AWS ParallelCluster Auto Scaling - AWS ParallelCluster

AWS ParallelCluster Auto Scaling

The auto scaling strategy that's described in this topic applies to HPC clusters that are deployed with either Son of Grid Engine (SGE) or Torque Resource Manager (Torque). When deployed with one of these schedulers, AWS ParallelCluster implements the scaling capabilities by managing the Auto Scaling group of the compute nodes, and then changing the scheduler configuration as needed. For HPC clusters that are based on AWS Batch, AWS ParallelCluster relies on the elastic scaling capabilities provided by the AWS managed job scheduler. For more information, see What is Amazon EC2 Auto Scaling in the Amazon EC2 Auto Scaling User Guide.

Note

Before AWS ParallelCluster version 2.9.0, Auto Scaling was used with Slurm Workload Manager (Slurm).

Clusters deployed with AWS ParallelCluster are elastic in several ways. Setting the initial_queue_size specifies the minimum size value of the ComputeFleet Auto Scaling group, and also the desired capacity value. Setting the max_queue_size specifies the maximum size value of the ComputeFleet Auto Scaling group.


   A basic Auto Scaling group.

Scaling up

Every minute, a process called jobwatcher runs on the head node. It evaluates the current number of instances required by the pending jobs in the queue.

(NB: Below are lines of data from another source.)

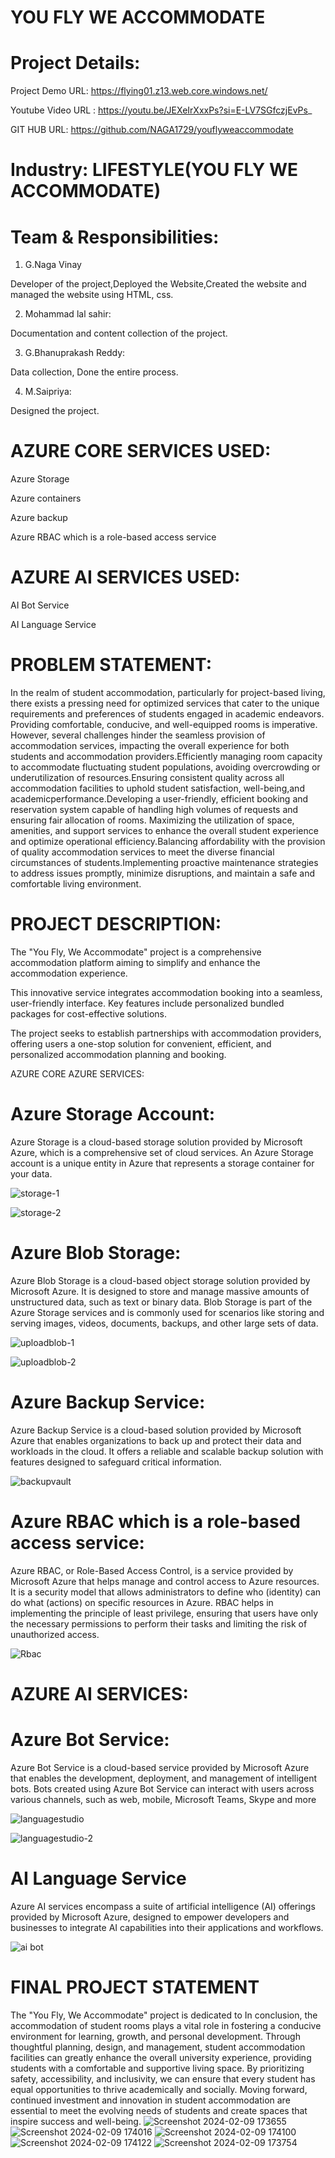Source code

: # YOU FLY WE ACCOMMODATE

# Project Details:
Project Demo URL: https://flying01.z13.web.core.windows.net/

Youtube Video URL : https://youtu.be/JEXeIrXxxPs?si=E-LV7SGfczjEvPs_

GIT HUB URL: https://github.com/NAGA1729/youflyweaccommodate


# Industry: LIFESTYLE(YOU FLY WE ACCOMMODATE)

# Team & Responsibilities:


1. G.Naga Vinay

Developer of the project,Deployed the Website,Created the website and managed the website using HTML, css.


2. Mohammad lal sahir:

Documentation and content collection of the project.


3. G.Bhanuprakash Reddy:
 
Data collection, Done the entire process.


4. M.Saipriya:
 
Designed the project.



# AZURE CORE SERVICES USED:

Azure Storage

Azure containers

Azure backup

Azure RBAC which is a role-based access service


# AZURE AI SERVICES USED:

AI Bot Service

AI Language Service

# PROBLEM STATEMENT:
In the realm of student accommodation, particularly for project-based living, there exists a pressing need for optimized services that cater to the unique requirements and preferences of students engaged in academic endeavors. Providing comfortable, conducive, and well-equipped rooms is imperative. However, several challenges hinder the seamless provision of accommodation services, impacting the overall experience for both students and accommodation providers.Efficiently managing room capacity to accommodate fluctuating student populations, avoiding overcrowding or underutilization of resources.Ensuring consistent quality across all accommodation facilities to uphold student satisfaction, well-being,and academicperformance.Developing a user-friendly, efficient booking and reservation system capable of handling high volumes of requests and ensuring fair allocation of rooms. Maximizing the utilization of space, amenities, and support services to enhance the overall student experience and optimize operational efficiency.Balancing affordability with the provision of quality accommodation services to meet the diverse financial circumstances of students.Implementing proactive maintenance strategies to address issues promptly, minimize disruptions, and maintain a safe and comfortable living environment. 



# PROJECT DESCRIPTION:
The "You Fly, We Accommodate" project is a comprehensive accommodation platform aiming to simplify and enhance the accommodation experience. 

This innovative service integrates accommodation booking into a seamless, user-friendly interface. Key features include personalized  bundled packages for cost-effective solutions.

The project seeks to establish partnerships with accommodation providers, offering users a one-stop solution for convenient, efficient, and personalized accommodation planning and booking.






AZURE CORE AZURE SERVICES:


# Azure Storage Account:

Azure Storage is a cloud-based storage solution provided by Microsoft Azure, which is a comprehensive set of cloud services. An Azure Storage account is a unique entity in Azure that represents a storage container for your data.

![storage-1](https://github.com/NAGA1729/youflyweaccommodate/assets/140480951/18e5716f-02d6-496f-9b7d-a829d8ad47c1)


![storage-2](https://github.com/NAGA1729/youflyweaccommodate/assets/140480951/75964214-3c4f-429a-9c43-4294a8028095)


# Azure Blob Storage:
Azure Blob Storage is a cloud-based object storage solution provided by Microsoft Azure. It is designed to store and manage massive amounts of unstructured data, such as text or binary data. Blob Storage is part of the Azure Storage services and is commonly used for scenarios like storing and serving images, videos, documents, backups, and other large sets of data.

![uploadblob-1](https://github.com/NAGA1729/youflyweaccommodate/assets/140480951/f069a0db-9c39-4f19-ac09-1866a35cd476)


![uploadblob-2](https://github.com/NAGA1729/youflyweaccommodate/assets/140480951/3e6296c2-ef66-456c-b600-393fdd0f16a3)



# Azure Backup Service:
Azure Backup Service is a cloud-based solution provided by Microsoft Azure that enables organizations to back up and protect their data and workloads in the cloud. It offers a reliable and scalable backup solution with features designed to safeguard critical information.

![backupvault](https://github.com/NAGA1729/youflyweaccommodate/assets/140480951/16f7407c-9361-4b1a-afd4-363bdeb20a6c)



# Azure RBAC which is a role-based access service:
Azure RBAC, or Role-Based Access Control, is a service provided by Microsoft Azure that helps manage and control access to Azure resources. It is a security model that allows administrators to define who (identity) can do what (actions) on specific resources in Azure. RBAC helps in implementing the principle of least privilege, ensuring that users have only the necessary permissions to perform their tasks and limiting the risk of unauthorized access.

![Rbac ](https://github.com/NAGA1729/youflyweaccommodate/assets/140480951/b69ed5c9-50ed-4867-bd37-980a2029447d)





# AZURE AI SERVICES:
# Azure Bot Service:
Azure Bot Service is a cloud-based service provided by Microsoft Azure that enables the development, deployment, and management of intelligent bots. Bots created using Azure Bot Service can interact with users across various channels, such as web, mobile, Microsoft Teams, Skype and more     

![languagestudio](https://github.com/NAGA1729/youflyweaccommodate/assets/140480951/e12551db-da56-4326-adf7-9f57cdd91973)

![languagestudio-2](https://github.com/NAGA1729/youflyweaccommodate/assets/140480951/712b6a8f-d2be-4c53-8186-f6dae18a73fb)






# AI Language Service
Azure AI services encompass a suite of artificial intelligence (AI) offerings provided by Microsoft Azure, designed to empower developers and businesses to integrate AI capabilities into their applications and workflows.


![ai bot](https://github.com/NAGA1729/youflyweaccommodate/assets/140480951/682b6f2e-7762-4fdb-9da1-b14b4526a632)





# FINAL PROJECT STATEMENT

The "You Fly, We Accommodate" project is dedicated to In conclusion, the accommodation of student rooms plays a vital role in fostering a conducive environment for learning, growth, and personal development. Through thoughtful planning, design, and management, student accommodation facilities can greatly enhance the overall university experience, providing students with a comfortable and supportive living space. By prioritizing safety, accessibility, and inclusivity, we can ensure that every student has equal opportunities to thrive academically and socially. Moving forward, continued investment and innovation in student accommodation are essential to meet the evolving needs of students and create spaces that inspire success and well-being.
![Screenshot 2024-02-09 173655](https://github.com/NAGA1729/youflyweaccommodate/assets/158992660/fb64936c-fbb3-498e-83b9-67c5c5749e6d)
![Screenshot 2024-02-09 174016](https://github.com/NAGA1729/youflyweaccommodate/assets/158992660/d55271f0-93e2-4722-838b-cab42c0945ca)
![Screenshot 2024-02-09 174100](https://github.com/NAGA1729/youflyweaccommodate/assets/158992660/377e356c-6bdf-45ee-807b-ec5b194c1beb)
![Screenshot 2024-02-09 174122](https://github.com/NAGA1729/youflyweaccommodate/assets/158992660/57c747cf-faf1-4919-bf55-e6f745f6a2a2)
![Screenshot 2024-02-09 173754](https://github.com/NAGA1729/youflyweaccommodate/assets/158992660/519b73ba-2025-4de6-bc15-d30704e0f612)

If the total number of busy nodes and requested nodes is greater than the current desired value in the Auto Scaling group, it adds more instances. If you submit more jobs, the queue is re-evaluated and the Auto Scaling group is updated, up to the specified max_queue_size.

With an SGE scheduler, each job requires a number of slots to run (one slot corresponds to one processing unit, for example, a vCPU). To evaluate the number of instances that are required to serve the currently pending jobs, the jobwatcher divides the total number of requested slots by the capacity of a single compute node. The capacity of a compute node that corresponds to the number of available vCPUs depends on the Amazon EC2 instance type that's specified in the cluster configuration.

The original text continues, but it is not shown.